El lenguaje, las palabras y la forma en que las empleamos manifiesta como pocas cosas nuestro estado de conciencia respecto a las cuestiones sobre las que debatimos o reflexionamos.
Sin duda la palabra "sequía" tiene resonancias poderosas y terribles que nos remiten a un pasado dominado por el azar y la necesidad. Pasado que todavía es presente en muchos lugares del mundo. Pero la conciencia atávica de plaga bíblica como castigo de los Dioses curiosamente no se ha extinguido con la ignorancia, la pobreza y el subsiguiente estado de necesidad. En los países desarrollados como el nuestro ha surgido un milenarismo laico, nacido de la muerte de Dios preconizada por Nietzsche, según el cual la sequía, entre otros fenómenos naturales extremos y dañinos, es fruto de nuestros pecados.
Pecados que no son el resultado del pretérito desapego a Dios, si no de la maldad desarrollista, y que por tanto no tienen remedio a través de la ciencia y la tecnología, para anticiparnos a su ocurrencia y prevenir sus efectos, sino a través del arrepentimiento por nuestra soberbia y del abandono de la torre de Babel, cuya construcción para acceder a los cielos es una bonita metáfora de la ciencia por la que los hombres merecimos el castigo de la confusión. Si comparamos ese mito con el del titán Prometeo robando el fuego de los dioses para dárselo a los hombres (y mujeres) vemos como se confrontan las dos principales fuentes de nuestra cultura en la cuestión de la ciencia: pecado o emancipación.

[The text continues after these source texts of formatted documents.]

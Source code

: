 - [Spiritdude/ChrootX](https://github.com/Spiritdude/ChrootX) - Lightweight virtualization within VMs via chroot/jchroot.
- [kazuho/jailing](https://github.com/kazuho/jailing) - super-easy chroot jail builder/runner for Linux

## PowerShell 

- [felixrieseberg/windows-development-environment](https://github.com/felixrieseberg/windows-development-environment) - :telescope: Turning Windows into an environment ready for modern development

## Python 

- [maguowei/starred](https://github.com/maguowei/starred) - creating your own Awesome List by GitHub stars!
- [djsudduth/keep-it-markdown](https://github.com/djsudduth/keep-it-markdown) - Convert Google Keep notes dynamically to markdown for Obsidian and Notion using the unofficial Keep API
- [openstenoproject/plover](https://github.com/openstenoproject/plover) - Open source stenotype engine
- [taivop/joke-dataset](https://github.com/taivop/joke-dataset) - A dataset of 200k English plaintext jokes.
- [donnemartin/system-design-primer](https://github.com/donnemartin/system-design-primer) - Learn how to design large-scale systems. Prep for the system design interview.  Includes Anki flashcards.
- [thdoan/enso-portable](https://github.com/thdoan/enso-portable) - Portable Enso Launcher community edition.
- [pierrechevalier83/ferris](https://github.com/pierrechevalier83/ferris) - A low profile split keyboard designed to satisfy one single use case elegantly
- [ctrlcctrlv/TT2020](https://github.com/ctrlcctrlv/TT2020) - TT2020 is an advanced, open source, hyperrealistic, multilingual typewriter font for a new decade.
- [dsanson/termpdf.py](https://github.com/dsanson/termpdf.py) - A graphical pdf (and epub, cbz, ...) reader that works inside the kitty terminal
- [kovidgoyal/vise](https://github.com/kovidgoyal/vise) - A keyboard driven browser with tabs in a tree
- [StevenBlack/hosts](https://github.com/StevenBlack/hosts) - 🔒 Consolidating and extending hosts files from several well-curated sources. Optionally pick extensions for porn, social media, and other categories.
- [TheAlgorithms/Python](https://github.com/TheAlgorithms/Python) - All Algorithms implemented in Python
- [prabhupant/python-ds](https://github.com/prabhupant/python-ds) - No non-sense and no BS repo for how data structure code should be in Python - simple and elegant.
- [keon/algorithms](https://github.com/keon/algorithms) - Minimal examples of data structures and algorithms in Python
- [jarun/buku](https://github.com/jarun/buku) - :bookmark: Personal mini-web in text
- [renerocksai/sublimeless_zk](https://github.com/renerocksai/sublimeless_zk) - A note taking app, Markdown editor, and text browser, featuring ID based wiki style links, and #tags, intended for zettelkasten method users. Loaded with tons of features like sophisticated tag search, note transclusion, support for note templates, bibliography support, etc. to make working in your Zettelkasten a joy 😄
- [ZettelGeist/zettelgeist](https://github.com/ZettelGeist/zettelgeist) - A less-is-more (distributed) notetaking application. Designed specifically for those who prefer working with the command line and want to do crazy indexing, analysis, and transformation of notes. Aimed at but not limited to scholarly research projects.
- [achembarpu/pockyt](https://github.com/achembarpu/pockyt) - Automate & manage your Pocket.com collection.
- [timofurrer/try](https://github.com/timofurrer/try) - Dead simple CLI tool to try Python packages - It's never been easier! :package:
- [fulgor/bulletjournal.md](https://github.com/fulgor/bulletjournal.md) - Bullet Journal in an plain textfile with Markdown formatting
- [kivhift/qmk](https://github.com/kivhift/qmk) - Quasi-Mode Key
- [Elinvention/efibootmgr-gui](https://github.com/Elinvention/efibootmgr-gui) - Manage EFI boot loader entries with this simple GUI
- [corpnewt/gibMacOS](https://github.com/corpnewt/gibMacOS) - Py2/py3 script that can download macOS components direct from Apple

En 2008, una sequía estuvo a punto de desabastecer Barcelona
Esa dicotomía sigue vigente, y sorprendentemente la ciencia como pecado de soberbia es el concepto motriz de cierta pseudomodernidad incapaz de asumir la complejidad de la emancipación. Ellos por supuesto negarían lo anterior diciendo que lo que llamamos complejidad de la emancipación no es sino la maldad y la codicia, sin caer en que la codicia no tiene apellidos y que la maldad es fruto del fanatismo por la simplicidad.